I tried to reach the commander and he was out for the Christmas Holiday and so I asked for an email. They gave what was obviously a general mail box. I asked for one directly to him and was told I had to tell them what it was regarding. I gave them the same information I just gave you and no identifying information. I didn't get the email, and within the hour her husband called her screaming and freaking out. She has been to JAG...no help. He has said he put in a false police report that she hit him. He demands access to her and the child at all times. The baby has been injured twice in his care! The second time he couldn't even be bothered to give the child medical attention.

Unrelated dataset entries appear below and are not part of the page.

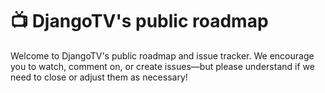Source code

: # :tv: DjangoTV's public roadmap

Welcome to DjangoTV's public roadmap and issue tracker. We encourage you to watch, comment on, or create issues—but please understand if we need to close or adjust them as necessary!
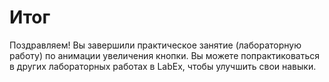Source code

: # Итог

Поздравляем! Вы завершили практическое занятие (лабораторную работу) по анимации увеличения кнопки. Вы можете попрактиковаться в других лабораторных работах в LabEx, чтобы улучшить свои навыки.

She wants to leave the state but he won't give permission and Colorado law will not allow her to leave, and she's been told he would get custody and she would never see her son again. What do we do?
Dear Daughter's Keeper,
This is terrible and sounds very dangerous. First of all, I think your daughter should contact a Victims Advocate. They work expeditiously in these matters on behalf of the person in danger and the children too. Is she living near an Air Force base or Army base? If it's the former, she needs to contact the Army Community Service. If it's an Air Force base then it's Airmen and Family Readiness. The Victims Advocate will advise her of the reporting rights and directly contact commanders. In the meantime, she should know to contact the local police and file a report and the military police too about his behavior. Contact his commander again -- if his commander is absent there is always an officer or NCO in charge. His behavior should be reported and not tolerated. In my professional opinion he should not be around her and she should return to home. Two more things, if you are concerned that your grandchild's safety may be in jeopardy, then I think you should make a report to Child Protective Services. Make the report to them and let them decide if they need to follow up with your son-in-law and your daughter regarding the child. Lastly, she can contact Military OneSource 24/7 for resources, advice and assistance. Their number is 800-342-9647. I hope your daughter and her child are doing okay since you wrote to me. Please let me know how everything is going. Thank you for caring.